*Task prompt*: Would you please transcribe, exactly as written, the lines of the entries below starting at the one that holds "Ein Angreifer könnte" and ending at the one that holds "einen Fehler zurückgeben.", both included?

Recorded data
╭──
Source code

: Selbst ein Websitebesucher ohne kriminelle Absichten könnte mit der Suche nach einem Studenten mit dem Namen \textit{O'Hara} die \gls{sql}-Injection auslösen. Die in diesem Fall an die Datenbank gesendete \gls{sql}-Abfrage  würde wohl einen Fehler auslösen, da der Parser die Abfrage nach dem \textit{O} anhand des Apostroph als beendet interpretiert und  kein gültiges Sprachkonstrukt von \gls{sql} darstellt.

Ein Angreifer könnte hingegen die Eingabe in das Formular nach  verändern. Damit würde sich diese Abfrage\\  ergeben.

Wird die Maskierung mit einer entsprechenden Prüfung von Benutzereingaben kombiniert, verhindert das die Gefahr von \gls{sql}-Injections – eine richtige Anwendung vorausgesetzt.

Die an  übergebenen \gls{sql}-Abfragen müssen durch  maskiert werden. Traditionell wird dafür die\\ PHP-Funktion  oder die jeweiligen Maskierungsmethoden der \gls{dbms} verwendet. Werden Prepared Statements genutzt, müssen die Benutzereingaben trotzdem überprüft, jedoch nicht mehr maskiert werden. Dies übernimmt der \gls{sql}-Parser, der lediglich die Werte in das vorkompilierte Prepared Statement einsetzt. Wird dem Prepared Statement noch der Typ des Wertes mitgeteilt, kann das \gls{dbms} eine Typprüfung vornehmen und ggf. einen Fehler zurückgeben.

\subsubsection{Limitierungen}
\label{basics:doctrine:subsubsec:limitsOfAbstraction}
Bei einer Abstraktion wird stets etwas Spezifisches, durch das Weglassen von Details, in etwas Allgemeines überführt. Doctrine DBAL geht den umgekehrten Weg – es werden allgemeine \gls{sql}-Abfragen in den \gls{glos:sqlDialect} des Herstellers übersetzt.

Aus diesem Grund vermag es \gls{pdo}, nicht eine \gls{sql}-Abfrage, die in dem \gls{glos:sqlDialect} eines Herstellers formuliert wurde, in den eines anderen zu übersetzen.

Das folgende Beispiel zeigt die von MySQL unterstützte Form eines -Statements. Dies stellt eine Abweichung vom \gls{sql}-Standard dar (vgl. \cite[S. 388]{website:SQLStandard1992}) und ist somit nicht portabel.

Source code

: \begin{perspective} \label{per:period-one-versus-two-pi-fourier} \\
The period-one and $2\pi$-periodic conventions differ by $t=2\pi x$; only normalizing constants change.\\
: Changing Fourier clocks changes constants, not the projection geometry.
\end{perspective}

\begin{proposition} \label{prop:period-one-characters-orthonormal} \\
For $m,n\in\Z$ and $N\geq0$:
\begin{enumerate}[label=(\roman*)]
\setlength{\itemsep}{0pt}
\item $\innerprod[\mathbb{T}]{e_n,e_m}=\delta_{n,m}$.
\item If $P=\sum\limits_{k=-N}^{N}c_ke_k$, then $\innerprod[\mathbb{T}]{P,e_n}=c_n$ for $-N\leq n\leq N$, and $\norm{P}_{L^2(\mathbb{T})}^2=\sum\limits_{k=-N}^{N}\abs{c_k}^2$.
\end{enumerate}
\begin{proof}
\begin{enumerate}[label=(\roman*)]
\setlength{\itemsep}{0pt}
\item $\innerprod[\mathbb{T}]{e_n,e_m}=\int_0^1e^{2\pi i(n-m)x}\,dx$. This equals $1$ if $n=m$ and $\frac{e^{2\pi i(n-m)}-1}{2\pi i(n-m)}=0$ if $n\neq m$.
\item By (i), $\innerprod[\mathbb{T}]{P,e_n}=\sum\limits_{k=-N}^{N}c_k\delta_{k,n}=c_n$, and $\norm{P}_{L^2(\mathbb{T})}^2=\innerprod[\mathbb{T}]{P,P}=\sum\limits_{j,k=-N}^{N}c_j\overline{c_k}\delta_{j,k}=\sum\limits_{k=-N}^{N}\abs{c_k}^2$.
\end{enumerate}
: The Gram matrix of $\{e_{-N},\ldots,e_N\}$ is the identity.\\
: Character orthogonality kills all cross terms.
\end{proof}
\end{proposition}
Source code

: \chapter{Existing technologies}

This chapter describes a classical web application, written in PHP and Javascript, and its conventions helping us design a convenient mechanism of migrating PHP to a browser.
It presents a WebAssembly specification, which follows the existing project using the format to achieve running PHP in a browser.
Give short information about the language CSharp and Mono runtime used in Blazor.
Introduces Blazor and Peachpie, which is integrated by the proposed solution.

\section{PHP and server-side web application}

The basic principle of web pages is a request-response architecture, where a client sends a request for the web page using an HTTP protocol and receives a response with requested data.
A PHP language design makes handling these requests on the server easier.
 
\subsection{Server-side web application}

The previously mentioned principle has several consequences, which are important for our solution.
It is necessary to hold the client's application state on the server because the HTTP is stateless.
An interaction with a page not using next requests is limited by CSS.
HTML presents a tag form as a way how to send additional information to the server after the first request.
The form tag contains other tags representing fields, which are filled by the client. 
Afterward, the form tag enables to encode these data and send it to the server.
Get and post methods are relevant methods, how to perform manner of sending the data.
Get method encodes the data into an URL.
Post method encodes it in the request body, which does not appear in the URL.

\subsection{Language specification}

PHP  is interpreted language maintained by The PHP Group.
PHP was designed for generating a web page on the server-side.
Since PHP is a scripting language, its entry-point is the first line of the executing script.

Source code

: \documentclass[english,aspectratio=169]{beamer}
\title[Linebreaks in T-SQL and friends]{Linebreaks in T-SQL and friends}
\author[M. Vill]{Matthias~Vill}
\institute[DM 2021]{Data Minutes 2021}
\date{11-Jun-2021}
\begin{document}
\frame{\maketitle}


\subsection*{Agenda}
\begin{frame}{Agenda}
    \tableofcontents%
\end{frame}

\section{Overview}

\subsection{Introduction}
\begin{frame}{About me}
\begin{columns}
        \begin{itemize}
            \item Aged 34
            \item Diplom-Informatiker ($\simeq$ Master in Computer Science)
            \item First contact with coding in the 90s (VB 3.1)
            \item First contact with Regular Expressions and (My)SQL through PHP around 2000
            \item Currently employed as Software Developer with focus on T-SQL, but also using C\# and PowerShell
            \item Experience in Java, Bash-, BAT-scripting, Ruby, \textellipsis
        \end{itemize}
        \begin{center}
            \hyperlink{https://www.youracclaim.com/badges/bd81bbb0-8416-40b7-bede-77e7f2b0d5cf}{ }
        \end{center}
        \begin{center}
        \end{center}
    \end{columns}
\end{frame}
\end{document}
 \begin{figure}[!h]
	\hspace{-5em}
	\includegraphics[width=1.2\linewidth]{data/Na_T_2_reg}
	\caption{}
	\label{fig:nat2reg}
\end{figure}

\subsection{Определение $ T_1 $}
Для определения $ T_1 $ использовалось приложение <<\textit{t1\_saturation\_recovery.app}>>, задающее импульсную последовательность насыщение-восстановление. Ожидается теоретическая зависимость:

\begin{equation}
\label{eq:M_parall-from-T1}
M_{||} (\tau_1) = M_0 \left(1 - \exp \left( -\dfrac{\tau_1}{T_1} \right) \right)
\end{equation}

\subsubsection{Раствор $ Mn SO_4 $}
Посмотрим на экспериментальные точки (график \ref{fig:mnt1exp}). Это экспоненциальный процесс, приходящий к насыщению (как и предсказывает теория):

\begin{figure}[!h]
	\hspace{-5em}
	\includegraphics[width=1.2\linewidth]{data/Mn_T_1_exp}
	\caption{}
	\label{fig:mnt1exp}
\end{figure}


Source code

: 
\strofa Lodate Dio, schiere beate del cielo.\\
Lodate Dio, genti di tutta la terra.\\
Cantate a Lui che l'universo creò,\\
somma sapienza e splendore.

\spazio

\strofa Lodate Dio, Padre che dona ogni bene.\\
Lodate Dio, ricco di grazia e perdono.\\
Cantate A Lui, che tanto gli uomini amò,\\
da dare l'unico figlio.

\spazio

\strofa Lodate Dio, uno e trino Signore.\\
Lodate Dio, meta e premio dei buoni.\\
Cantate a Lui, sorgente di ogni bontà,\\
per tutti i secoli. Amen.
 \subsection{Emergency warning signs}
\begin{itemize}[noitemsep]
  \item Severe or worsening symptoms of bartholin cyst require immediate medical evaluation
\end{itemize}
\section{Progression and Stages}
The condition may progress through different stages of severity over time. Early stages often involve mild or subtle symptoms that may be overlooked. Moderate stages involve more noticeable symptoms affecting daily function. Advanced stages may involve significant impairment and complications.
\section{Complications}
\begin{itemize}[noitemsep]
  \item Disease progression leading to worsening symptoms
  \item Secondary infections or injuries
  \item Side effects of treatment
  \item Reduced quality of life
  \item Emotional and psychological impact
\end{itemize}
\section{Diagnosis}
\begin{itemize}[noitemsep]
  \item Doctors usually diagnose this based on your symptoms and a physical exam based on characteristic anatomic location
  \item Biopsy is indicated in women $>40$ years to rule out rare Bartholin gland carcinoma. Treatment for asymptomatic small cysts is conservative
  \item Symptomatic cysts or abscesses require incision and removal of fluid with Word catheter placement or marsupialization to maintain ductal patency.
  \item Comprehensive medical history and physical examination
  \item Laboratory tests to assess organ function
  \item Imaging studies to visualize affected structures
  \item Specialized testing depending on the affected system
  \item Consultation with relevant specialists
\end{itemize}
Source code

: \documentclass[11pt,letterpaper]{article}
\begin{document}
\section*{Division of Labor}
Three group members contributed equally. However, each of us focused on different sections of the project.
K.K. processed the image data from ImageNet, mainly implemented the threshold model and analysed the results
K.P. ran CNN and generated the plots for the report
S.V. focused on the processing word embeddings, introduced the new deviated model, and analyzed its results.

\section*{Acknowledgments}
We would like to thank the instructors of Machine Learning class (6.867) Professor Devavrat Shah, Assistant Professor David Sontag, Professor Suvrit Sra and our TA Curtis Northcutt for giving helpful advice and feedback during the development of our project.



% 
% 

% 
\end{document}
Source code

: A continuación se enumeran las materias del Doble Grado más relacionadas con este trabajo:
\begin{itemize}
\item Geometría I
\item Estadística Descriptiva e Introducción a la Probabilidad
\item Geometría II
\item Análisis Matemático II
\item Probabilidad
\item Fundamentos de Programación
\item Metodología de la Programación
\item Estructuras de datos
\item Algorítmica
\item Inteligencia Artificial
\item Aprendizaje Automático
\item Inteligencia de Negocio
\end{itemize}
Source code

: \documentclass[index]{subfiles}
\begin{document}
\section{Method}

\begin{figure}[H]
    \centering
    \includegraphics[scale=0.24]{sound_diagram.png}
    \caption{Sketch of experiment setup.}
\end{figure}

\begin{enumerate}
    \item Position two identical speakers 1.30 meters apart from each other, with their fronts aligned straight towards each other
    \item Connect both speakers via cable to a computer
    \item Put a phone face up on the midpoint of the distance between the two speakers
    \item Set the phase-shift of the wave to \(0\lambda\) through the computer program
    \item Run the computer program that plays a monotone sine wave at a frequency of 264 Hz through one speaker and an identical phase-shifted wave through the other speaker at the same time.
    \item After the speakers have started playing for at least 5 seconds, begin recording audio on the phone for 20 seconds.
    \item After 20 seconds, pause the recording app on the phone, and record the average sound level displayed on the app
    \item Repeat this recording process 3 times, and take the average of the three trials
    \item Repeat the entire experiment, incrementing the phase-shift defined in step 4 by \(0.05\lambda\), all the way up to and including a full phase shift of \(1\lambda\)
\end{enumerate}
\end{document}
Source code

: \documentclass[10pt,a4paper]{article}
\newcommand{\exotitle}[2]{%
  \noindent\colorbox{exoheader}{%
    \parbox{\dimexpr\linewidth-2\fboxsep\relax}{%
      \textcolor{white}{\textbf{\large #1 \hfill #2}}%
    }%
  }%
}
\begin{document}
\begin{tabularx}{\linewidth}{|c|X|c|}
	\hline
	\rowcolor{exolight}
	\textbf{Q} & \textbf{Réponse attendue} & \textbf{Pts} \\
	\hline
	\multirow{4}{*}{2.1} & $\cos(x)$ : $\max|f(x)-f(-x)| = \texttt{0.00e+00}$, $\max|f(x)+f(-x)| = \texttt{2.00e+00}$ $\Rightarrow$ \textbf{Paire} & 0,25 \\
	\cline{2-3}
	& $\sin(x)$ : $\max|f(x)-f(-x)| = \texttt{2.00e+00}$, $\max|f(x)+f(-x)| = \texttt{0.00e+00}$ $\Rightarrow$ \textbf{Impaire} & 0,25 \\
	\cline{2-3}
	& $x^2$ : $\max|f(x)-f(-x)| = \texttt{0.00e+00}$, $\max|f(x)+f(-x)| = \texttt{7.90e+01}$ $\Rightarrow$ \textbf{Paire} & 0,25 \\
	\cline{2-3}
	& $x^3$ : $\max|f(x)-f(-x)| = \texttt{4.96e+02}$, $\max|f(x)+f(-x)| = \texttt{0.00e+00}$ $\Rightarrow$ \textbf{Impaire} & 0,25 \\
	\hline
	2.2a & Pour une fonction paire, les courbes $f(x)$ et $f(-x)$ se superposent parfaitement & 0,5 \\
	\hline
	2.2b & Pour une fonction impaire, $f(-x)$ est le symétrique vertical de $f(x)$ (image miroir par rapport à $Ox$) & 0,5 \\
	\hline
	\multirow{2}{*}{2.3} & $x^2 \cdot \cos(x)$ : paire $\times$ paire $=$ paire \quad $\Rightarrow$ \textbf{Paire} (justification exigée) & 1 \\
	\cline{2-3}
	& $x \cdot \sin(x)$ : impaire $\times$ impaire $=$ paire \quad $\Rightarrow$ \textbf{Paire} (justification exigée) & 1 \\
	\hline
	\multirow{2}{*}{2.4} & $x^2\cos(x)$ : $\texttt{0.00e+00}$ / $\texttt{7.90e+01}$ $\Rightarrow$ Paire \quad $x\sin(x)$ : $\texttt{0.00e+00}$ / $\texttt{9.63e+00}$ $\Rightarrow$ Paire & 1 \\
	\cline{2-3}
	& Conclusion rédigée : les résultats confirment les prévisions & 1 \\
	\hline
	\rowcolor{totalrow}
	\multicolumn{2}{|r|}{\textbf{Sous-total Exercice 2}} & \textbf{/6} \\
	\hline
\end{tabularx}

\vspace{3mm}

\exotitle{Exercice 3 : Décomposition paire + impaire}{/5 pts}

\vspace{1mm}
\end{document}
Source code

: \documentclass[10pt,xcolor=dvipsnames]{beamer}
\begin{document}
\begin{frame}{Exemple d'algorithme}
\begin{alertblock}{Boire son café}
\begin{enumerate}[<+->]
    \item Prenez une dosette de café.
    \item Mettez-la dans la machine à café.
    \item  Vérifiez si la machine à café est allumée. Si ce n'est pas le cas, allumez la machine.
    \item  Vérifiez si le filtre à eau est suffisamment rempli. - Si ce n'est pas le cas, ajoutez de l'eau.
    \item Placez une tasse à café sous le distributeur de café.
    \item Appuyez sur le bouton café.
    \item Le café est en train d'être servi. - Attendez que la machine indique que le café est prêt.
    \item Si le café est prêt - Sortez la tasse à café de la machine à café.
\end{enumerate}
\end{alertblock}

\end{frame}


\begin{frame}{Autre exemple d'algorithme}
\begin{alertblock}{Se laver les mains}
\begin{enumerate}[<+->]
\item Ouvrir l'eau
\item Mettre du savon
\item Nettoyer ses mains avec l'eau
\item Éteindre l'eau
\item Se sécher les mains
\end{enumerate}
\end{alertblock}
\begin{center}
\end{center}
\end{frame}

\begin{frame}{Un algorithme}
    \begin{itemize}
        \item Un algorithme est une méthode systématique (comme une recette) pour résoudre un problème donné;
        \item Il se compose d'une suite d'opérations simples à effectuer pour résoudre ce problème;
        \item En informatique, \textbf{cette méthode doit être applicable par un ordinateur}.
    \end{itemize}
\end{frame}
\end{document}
╰──
*Solution for this problem*:
Ein Angreifer könnte hingegen die Eingabe in das Formular nach  verändern. Damit würde sich diese Abfrage\\  ergeben.

Wird die Maskierung mit einer entsprechenden Prüfung von Benutzereingaben kombiniert, verhindert das die Gefahr von \gls{sql}-Injections – eine richtige Anwendung vorausgesetzt.

Die an  übergebenen \gls{sql}-Abfragen müssen durch  maskiert werden. Traditionell wird dafür die\\ PHP-Funktion  oder die jeweiligen Maskierungsmethoden der \gls{dbms} verwendet. Werden Prepared Statements genutzt, müssen die Benutzereingaben trotzdem überprüft, jedoch nicht mehr maskiert werden. Dies übernimmt der \gls{sql}-Parser, der lediglich die Werte in das vorkompilierte Prepared Statement einsetzt. Wird dem Prepared Statement noch der Typ des Wertes mitgeteilt, kann das \gls{dbms} eine Typprüfung vornehmen und ggf. einen Fehler zurückgeben.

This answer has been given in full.